Pristine wilderness? Are you kidding me? And is this author intimating, or perhaps he’s just coming straight out and saying so, that there are no longer any “pristine wildernesses” because of global warming? When anyone writes this sort of stuff, doesn’t it give cause to question everything else written? It should!

It is fraud to claim Isle Royale as a “pristine wilderness”, in the 1980s or much of anytime prior to nearly 6,000 years ago. If you knew the history of the island and called it “pristine” that’s fraud. If you don’t know about the history then that’s a reflection of lazy ignorance and poor journalism. Perhaps I should blame that on global warming; something environmentalists can relate to.

Here’s what Wikipedia, that source even lazy people use for reference, has to say about the history of Isle Royale.

In prehistoric times, large quantities of copper were mined on Isle Royale and the nearby Keweenaw Peninsula. The region is scarred by ancient mine pits and trenches up to 20 feet deep. Carbon-14 testing of wood remains found in sockets of copper artifacts indicates that they are at least 5700 years old. In Prehistoric Copper Mining in the Lake Superior Region, published in 1961, Drier and Du Temple estimated that over 1.5 billion pounds of copper had been mined from the region. However, David Johnson and Susan Martin contend that their estimate was based on exaggerated and inaccurate assumptions……….

In the mid-1840s, a report by Douglass Houghton, Michigan’s first state geologist, set off a copper boom in the state, and the first modern copper mines were opened on the island.[9] Evidence of the earlier mining efforts was everywhere, in the form of many stone hammers, some copper artifacts, and places where copper had been partially worked out of the rock but left in place.
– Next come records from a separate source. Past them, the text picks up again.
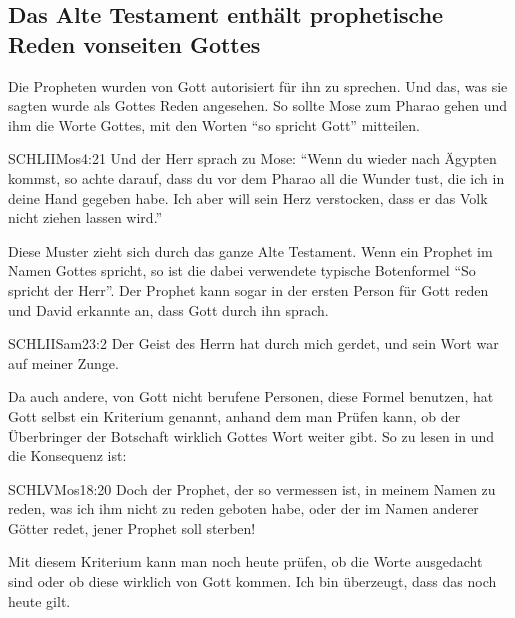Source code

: \subsection{Das Alte Testament enthält prophetische Reden vonseiten Gottes}
Die Propheten wurden von Gott autorisiert für ihn zu sprechen. Und das, was sie sagten wurde als Gottes Reden angesehen. So sollte Mose zum Pharao gehen und ihm die Worte Gottes, mit den Worten \enquote{so spricht Gott} mitteilen.
\begin{bibelquote}{SCHL}{IIMos}{4:21}
  Und der Herr sprach zu Mose: \enquote{Wenn du wieder nach Ägypten kommst, so achte darauf, dass du vor dem Pharao all die Wunder tust, die ich in deine Hand gegeben habe. Ich aber will sein Herz verstocken, dass er das Volk nicht ziehen lassen wird.}
\end{bibelquote}
Diese Muster zieht sich durch das ganze Alte Testament. Wenn ein Prophet im Namen Gottes spricht, so ist die dabei verwendete typische Botenformel \enquote{So spricht der Herr}. Der Prophet kann sogar in der ersten Person für Gott reden und David erkannte an, dass Gott durch ihn sprach.
\begin{bibelquote}{SCHL}{IISam}{23:2}
  Der Geist des Herrn hat durch mich gerdet, und sein Wort war auf meiner Zunge.
\end{bibelquote}
Da auch andere, von Gott nicht berufene Personen, diese Formel benutzen, hat Gott selbst ein Kriterium genannt, anhand dem man Prüfen kann, ob der Überbringer der Botschaft wirklich Gottes Wort weiter gibt. So zu lesen in  und die Konsequenz ist:
\begin{bibelquote}{SCHL}{VMos}{18:20}
  Doch der Prophet, der so vermessen ist, in meinem Namen zu reden, was ich ihm nicht zu reden geboten habe, oder der im Namen anderer Götter redet, jener Prophet soll sterben!
\end{bibelquote}
Mit diesem Kriterium kann man noch heute prüfen, ob die Worte ausgedacht sind oder ob diese wirklich von Gott kommen. Ich bin überzeugt, dass das noch heute gilt.
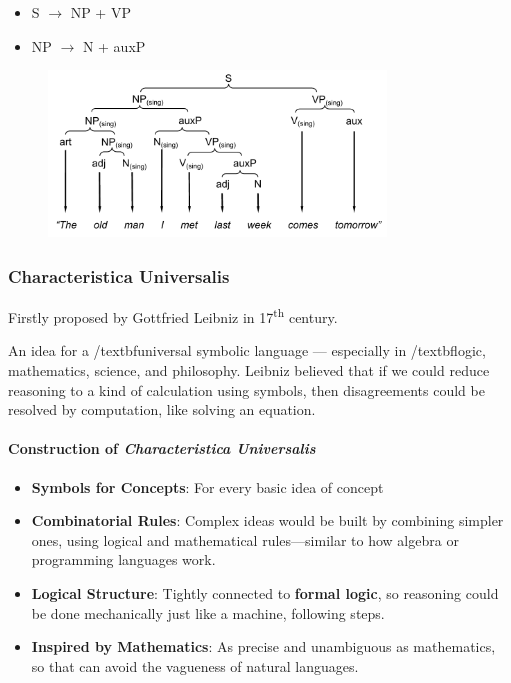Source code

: \documentclass[a4paper, openany]{book}
\begin{document}
\begin{itemize}
  \item S $\rightarrow$ NP + VP
  \item NP $\rightarrow$ N + auxP
\end{itemize}

\begin{figure}[htbp]
  \centering
  \includegraphics[width=0.8\textwidth]{assets/GrammarAsRecursiveRules1.png}
\end{figure}

\subsubsection{Characteristica Universalis}

Firstly proposed by Gottfried Leibniz in 17\textsuperscript{th} century.

An idea for a /textbf{universal symbolic language} --- especially in /textbf{logic, mathematics, science, and philosophy}. Leibniz believed that if we could reduce reasoning to a kind of calculation using symbols, then disagreements could be resolved by computation, like solving an equation.

\paragraph{Construction of \textit{Characteristica Universalis}}

\begin{itemize}
  \item \textbf{Symbols for Concepts}: For every basic idea of concept
  \item \textbf{Combinatorial Rules}: Complex ideas would be built by combining simpler ones, using logical and mathematical rules—similar to how algebra or programming languages work.
  \item \textbf{Logical Structure}: Tightly connected to \textbf{formal logic}, so reasoning could be done mechanically just like a machine, following steps.
  \item \textbf{Inspired by Mathematics}: As precise and unambiguous as mathematics, so that can avoid the vagueness of natural languages.
\end{itemize}
\end{document}
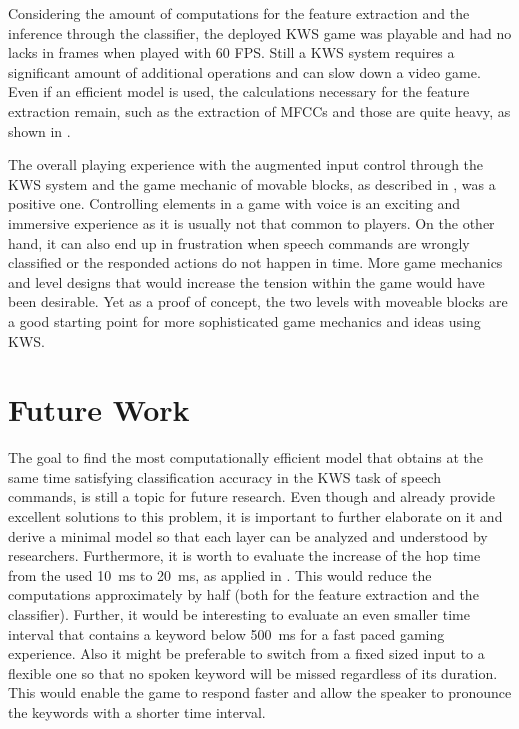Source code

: Considering the amount of computations for the feature extraction and the inference through the classifier, the deployed KWS game was playable and had no lacks in frames when played with 60 FPS.
Still a KWS system requires a significant amount of additional operations and can slow down a video game.
Even if an efficient model is used, the calculations necessary for the feature extraction remain, such as the extraction of MFCCs and those are quite heavy, as shown in .

The overall playing experience with the augmented input control through the KWS system and the game mechanic of movable blocks, as described in , was a positive one.
Controlling elements in a game with voice is an exciting and immersive experience as it is usually not that common to players.
On the other hand, it can also end up in frustration when speech commands are wrongly classified or the responded actions do not happen in time.
More game mechanics and level designs that would increase the tension within the game would have been desirable.
Yet as a proof of concept, the two levels with moveable blocks are a good starting point for more sophisticated game mechanics and ideas using KWS.



\section{Future Work}
The goal to find the most computationally efficient model that obtains at the same time satisfying classification accuracy in the KWS task of speech commands, is still a topic for future research.
Even though \cite{Zhang2017} and \cite{Peter2020} already provide excellent solutions to this problem, it is important to further elaborate on it and derive a minimal model so that each layer can be analyzed and understood by researchers.
Furthermore, it is worth to evaluate the increase of the hop time from the used \SI{10}{\milli\second} to \SI{20}{\milli\second}, as applied in \cite{Peter2020}.
This would reduce the computations approximately by half (both for the feature extraction and the classifier).
Further, it would be interesting to evaluate an even smaller time interval that contains a keyword below \SI{500}{\milli\second} for a fast paced gaming experience.
Also it might be preferable to switch from a fixed sized input to a flexible one so that no spoken keyword will be missed regardless of its duration.
This would enable the game to respond faster and allow the speaker to pronounce the keywords with a shorter time interval.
The ancient pits and trenches led to the discovery of many of the copper deposits that were mined in the 19th century.[7] The remoteness of the island, combined with the small veins of copper, caused most of the 19th century mines to fail quickly.[citation needed] Between the miners and commercial loggers, much of the island was deforested during the late 19th century.
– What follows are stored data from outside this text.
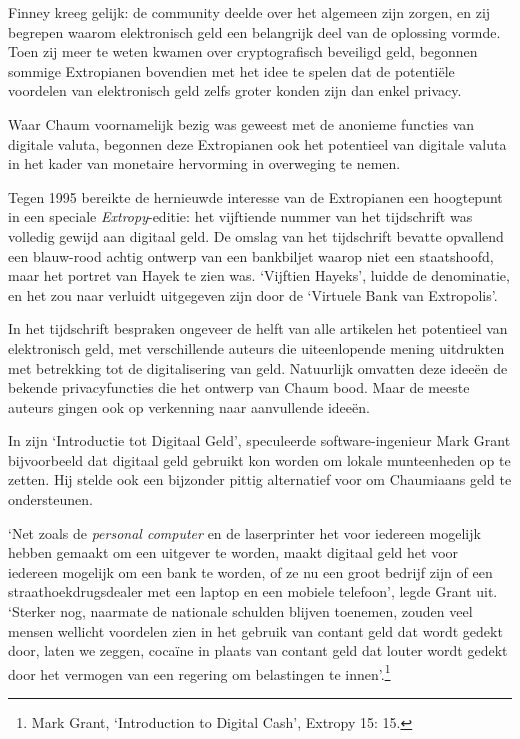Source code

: \documentclass[smalldemyvopaper,11pt,twoside,onecolumn,openright,extrafontsizes,hidelinks]{memoir}
\begin{document}
Finney kreeg gelijk: de community deelde over het algemeen zijn zorgen,
en zij begrepen waarom elektronisch geld een belangrijk deel van de
oplossing vormde. Toen zij meer te weten kwamen over cryptografisch
beveiligd geld, begonnen sommige Extropianen bovendien met het idee te
spelen dat de potentiële voordelen van elektronisch geld zelfs groter
konden zijn dan enkel privacy.

Waar Chaum voornamelijk bezig was geweest met de anonieme functies van
digitale valuta, begonnen deze Extropianen ook het potentieel van
digitale valuta in het kader van monetaire hervorming in overweging te
nemen.

Tegen 1995 bereikte de hernieuwde interesse van de Extropianen een
hoogtepunt in een speciale \emph{Extropy}-editie: het vijftiende nummer
van het tijdschrift was volledig gewijd aan digitaal geld. De omslag van
het tijdschrift bevatte opvallend een blauw-rood achtig ontwerp van een
bankbiljet waarop niet een staatshoofd, maar het portret van Hayek te
zien was. `Vijftien Hayeks', luidde de denominatie, en het zou naar
verluidt uitgegeven zijn door de `Virtuele Bank van Extropolis'.

In het tijdschrift bespraken ongeveer de helft van alle artikelen het
potentieel van elektronisch geld, met verschillende auteurs die
uiteenlopende mening uitdrukten met betrekking tot de digitalisering van
geld. Natuurlijk omvatten deze ideeën de bekende privacyfuncties die het
ontwerp van Chaum bood. Maar de meeste auteurs gingen ook op verkenning
naar aanvullende ideeën.

In zijn `Introductie tot Digitaal Geld', speculeerde software-ingenieur
Mark Grant bijvoorbeeld dat digitaal geld gebruikt kon worden om lokale
munteenheden op te zetten. Hij stelde ook een bijzonder pittig
alternatief voor om Chaumiaans geld te ondersteunen.

`Net zoals de \emph{personal computer} en de laserprinter het voor
iedereen mogelijk hebben gemaakt om een uitgever te worden, maakt
digitaal geld het voor iedereen mogelijk om een bank te worden, of ze nu
een groot bedrijf zijn of een straathoekdrugsdealer met een laptop en
een mobiele telefoon', legde Grant uit. `Sterker nog, naarmate de
nationale schulden blijven toenemen, zouden veel mensen wellicht
voordelen zien in het gebruik van contant geld dat wordt gedekt door,
laten we zeggen, cocaïne in plaats van contant geld dat louter wordt
gedekt door het vermogen van een regering om belastingen te
innen'.\footnote{Mark Grant, `Introduction to Digital Cash', Extropy 15:
  15.}
\end{document}
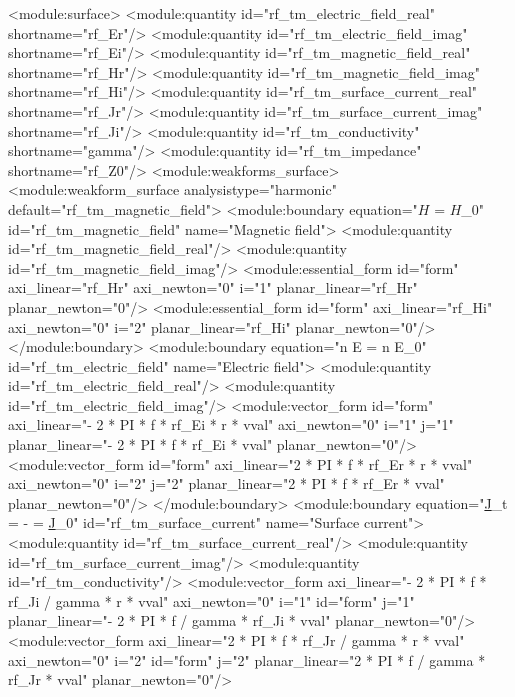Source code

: \documentclass[12pt,a4paper,oneside]{article}
\numberwithin{equation}{section} %
\numberwithin{figure}{section} %
\numberwithin{table}{section} %
\newcommand{\faz}[1]{{\underline{#1}}} %
\newcommand{\vecfaz}[1]{\mbox{\underline{\boldmath$#1$}}} %
\begin{document}
\small\begin{spverbatim}
  <module:surface>
    <module:quantity id="rf_tm_electric_field_real" shortname="rf_Er"/>
    <module:quantity id="rf_tm_electric_field_imag" shortname="rf_Ei"/>
    <module:quantity id="rf_tm_magnetic_field_real" shortname="rf_Hr"/>
    <module:quantity id="rf_tm_magnetic_field_imag" shortname="rf_Hi"/>
    <module:quantity id="rf_tm_surface_current_real" shortname="rf_Jr"/>
    <module:quantity id="rf_tm_surface_current_imag" shortname="rf_Ji"/>
    <module:quantity id="rf_tm_conductivity" shortname="gamma"/>
    <module:quantity id="rf_tm_impedance" shortname="rf_Z0"/>
    <module:weakforms_surface>
      <module:weakform_surface analysistype="harmonic" default="rf_tm_magnetic_field">
        <module:boundary equation="\vecfaz{H} = \vecfaz{H}_0" id="rf_tm_magnetic_field" name="Magnetic field">
          <module:quantity id="rf_tm_magnetic_field_real"/>
          <module:quantity id="rf_tm_magnetic_field_imag"/>
          <module:essential_form id="form" axi_linear="rf_Hr" axi_newton="0" i="1" planar_linear="rf_Hr" planar_newton="0"/>
          <module:essential_form id="form" axi_linear="rf_Hi" axi_newton="0" i="2" planar_linear="rf_Hi" planar_newton="0"/>
        </module:boundary>
        <module:boundary equation="n \times E = n \times E_0" id="rf_tm_electric_field" name="Electric field">
          <module:quantity id="rf_tm_electric_field_real"/>
          <module:quantity id="rf_tm_electric_field_imag"/>
          <module:vector_form id="form" axi_linear="- 2 * PI * f * rf_Ei * r * vval" axi_newton="0" i="1" j="1" planar_linear="- 2 * PI * f * rf_Ei * vval" planar_newton="0"/>
          <module:vector_form id="form" axi_linear="2 * PI * f * rf_Er * r * vval" axi_newton="0" i="2" j="2" planar_linear="2 * PI * f * rf_Er * vval" planar_newton="0"/>
        </module:boundary>
        <module:boundary equation="\faz{J}_{t} = - \frac{\gamma}{\omega \varepsilon} \frac{\partial \vecfaz{H}}{\partial n_0} = \faz{J}_0" id="rf_tm_surface_current" name="Surface current">
          <module:quantity id="rf_tm_surface_current_real"/>
          <module:quantity id="rf_tm_surface_current_imag"/>
          <module:quantity id="rf_tm_conductivity"/>
          <module:vector_form axi_linear="- 2 * PI * f * rf_Ji / gamma * r * vval" axi_newton="0" i="1" id="form" j="1" planar_linear="- 2 * PI * f / gamma * rf_Ji * vval" planar_newton="0"/>
          <module:vector_form axi_linear="2 * PI * f * rf_Jr / gamma * r * vval" axi_newton="0" i="2" id="form" j="2" planar_linear="2 * PI * f / gamma * rf_Jr * vval" planar_newton="0"/>

\end{spverbatim}
\end{document}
I think any idiot can plainly see that Isle Royale was no “pristine wilderness” nor was the reason for that caused by global warming.
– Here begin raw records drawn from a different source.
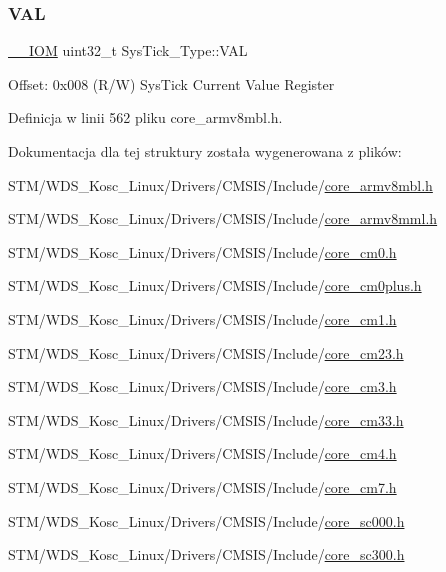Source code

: \subsubsection{\texorpdfstring{V\+AL}{VAL}}
{\footnotesize\ttfamily \hyperlink{core__sc300_8h_ab6caba5853a60a17e8e04499b52bf691}{\+\_\+\+\_\+\+I\+OM} uint32\+\_\+t Sys\+Tick\+\_\+\+Type\+::\+V\+AL}

Offset\+: 0x008 (R/W) Sys\+Tick Current Value Register 

Definicja w linii 562 pliku core\+\_\+armv8mbl.\+h.



Dokumentacja dla tej struktury została wygenerowana z plików\+:\begin{DoxyCompactItemize}
\item 
S\+T\+M/\+W\+D\+S\+\_\+\+Kosc\+\_\+\+Linux/\+Drivers/\+C\+M\+S\+I\+S/\+Include/\hyperlink{core__armv8mbl_8h}{core\+\_\+armv8mbl.\+h}\item 
S\+T\+M/\+W\+D\+S\+\_\+\+Kosc\+\_\+\+Linux/\+Drivers/\+C\+M\+S\+I\+S/\+Include/\hyperlink{core__armv8mml_8h}{core\+\_\+armv8mml.\+h}\item 
S\+T\+M/\+W\+D\+S\+\_\+\+Kosc\+\_\+\+Linux/\+Drivers/\+C\+M\+S\+I\+S/\+Include/\hyperlink{core__cm0_8h}{core\+\_\+cm0.\+h}\item 
S\+T\+M/\+W\+D\+S\+\_\+\+Kosc\+\_\+\+Linux/\+Drivers/\+C\+M\+S\+I\+S/\+Include/\hyperlink{core__cm0plus_8h}{core\+\_\+cm0plus.\+h}\item 
S\+T\+M/\+W\+D\+S\+\_\+\+Kosc\+\_\+\+Linux/\+Drivers/\+C\+M\+S\+I\+S/\+Include/\hyperlink{core__cm1_8h}{core\+\_\+cm1.\+h}\item 
S\+T\+M/\+W\+D\+S\+\_\+\+Kosc\+\_\+\+Linux/\+Drivers/\+C\+M\+S\+I\+S/\+Include/\hyperlink{core__cm23_8h}{core\+\_\+cm23.\+h}\item 
S\+T\+M/\+W\+D\+S\+\_\+\+Kosc\+\_\+\+Linux/\+Drivers/\+C\+M\+S\+I\+S/\+Include/\hyperlink{core__cm3_8h}{core\+\_\+cm3.\+h}\item 
S\+T\+M/\+W\+D\+S\+\_\+\+Kosc\+\_\+\+Linux/\+Drivers/\+C\+M\+S\+I\+S/\+Include/\hyperlink{core__cm33_8h}{core\+\_\+cm33.\+h}\item 
S\+T\+M/\+W\+D\+S\+\_\+\+Kosc\+\_\+\+Linux/\+Drivers/\+C\+M\+S\+I\+S/\+Include/\hyperlink{core__cm4_8h}{core\+\_\+cm4.\+h}\item 
S\+T\+M/\+W\+D\+S\+\_\+\+Kosc\+\_\+\+Linux/\+Drivers/\+C\+M\+S\+I\+S/\+Include/\hyperlink{core__cm7_8h}{core\+\_\+cm7.\+h}\item 
S\+T\+M/\+W\+D\+S\+\_\+\+Kosc\+\_\+\+Linux/\+Drivers/\+C\+M\+S\+I\+S/\+Include/\hyperlink{core__sc000_8h}{core\+\_\+sc000.\+h}\item 
S\+T\+M/\+W\+D\+S\+\_\+\+Kosc\+\_\+\+Linux/\+Drivers/\+C\+M\+S\+I\+S/\+Include/\hyperlink{core__sc300_8h}{core\+\_\+sc300.\+h}\end{DoxyCompactItemize}
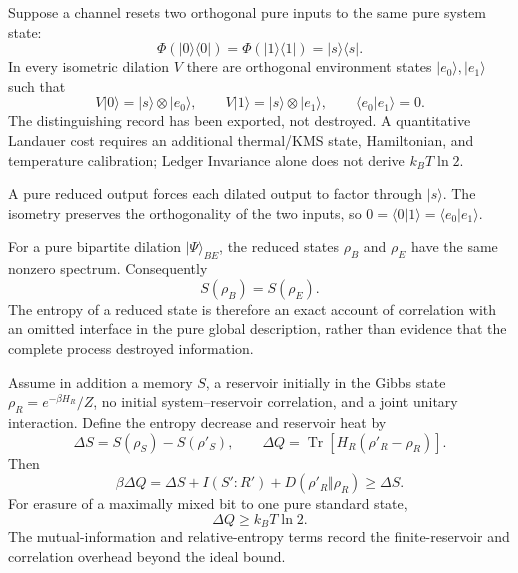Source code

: \begin{theorem}
\label{thm:no-erasure-without-export}
Suppose a channel resets two orthogonal pure inputs to the same pure system state:
\[
 \Phi(|0\rangle\!\langle0|)
 =
 \Phi(|1\rangle\!\langle1|)
 =|s\rangle\!\langle s|.
\]
In every isometric dilation \(V\) there are orthogonal environment states
\(|e_0\rangle,|e_1\rangle\) such that
\[
 V|0\rangle=|s\rangle\otimes|e_0\rangle,
 \qquad
 V|1\rangle=|s\rangle\otimes|e_1\rangle,
 \qquad
 \langle e_0|e_1\rangle=0.
\]
The distinguishing record has been exported, not destroyed.  A quantitative
Landauer cost requires an additional thermal/KMS state, Hamiltonian, and temperature
calibration; Ledger Invariance alone does not derive \(k_BT\ln2\).
\end{theorem}

\begin{proofsketch}
A pure reduced output forces each dilated output to factor through \(|s\rangle\).
The isometry preserves the orthogonality of the two inputs, so
\(0=\langle0|1\rangle=\langle e_0|e_1\rangle\).
\end{proofsketch}


\begin{proposition}
\label{prop:entanglement-account-mixedness}
For a pure bipartite dilation \(\lvert\Psi\rangle_{BE}\), the reduced states
\(\rho_B\) and \(\rho_E\) have the same nonzero spectrum.  Consequently
\[
 \boxed{S(\rho_B)=S(\rho_E).}
\]
The entropy of a reduced state is therefore an exact account of correlation with an
omitted interface in the pure global description, rather than evidence that the
complete process destroyed information.
\end{proposition}

\begin{theorem}
\label{thm:conditional-landauer-ledger}
Assume in addition a memory \(S\), a reservoir initially in the Gibbs state
\(\rho_R=e^{-\beta H_R}/Z\), no initial system--reservoir correlation, and a joint
unitary interaction.  Define the entropy decrease and reservoir heat by
\[
 \Delta S=S(\rho_S)-S(\rho'_S),
 \qquad
 \Delta Q=\operatorname{Tr}\!\left[H_R(\rho'_R-\rho_R)\right].
\]
Then
\[
 \boxed{
 \beta\Delta Q
 =\Delta S+I(S':R')+D(\rho'_R\Vert\rho_R)
 \ge\Delta S.}
\]
For erasure of a maximally mixed bit to one pure standard state,
\[
 \boxed{\Delta Q\ge k_BT\ln2.}
\]
The mutual-information and relative-entropy terms record the finite-reservoir and
correlation overhead beyond the ideal bound.
\end{theorem}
In addition to the false claim that Isle Royale is or once was a “pristine wilderness”, according to Dr. Charles Kay, there were never any wolves or moose on the island.

…before Whites, Native Americans ran the entire island—-and there were NO MOOSE OR WOLVES only a few caribou.

The important thing to remember about the years of studies conducted on wolves and moose on Isle Royale; this information and knowledge gathered can then be used on all the other islands in North America that have wolves and moose on them, exactly like Isle Royale. Now that’s important stuff right there!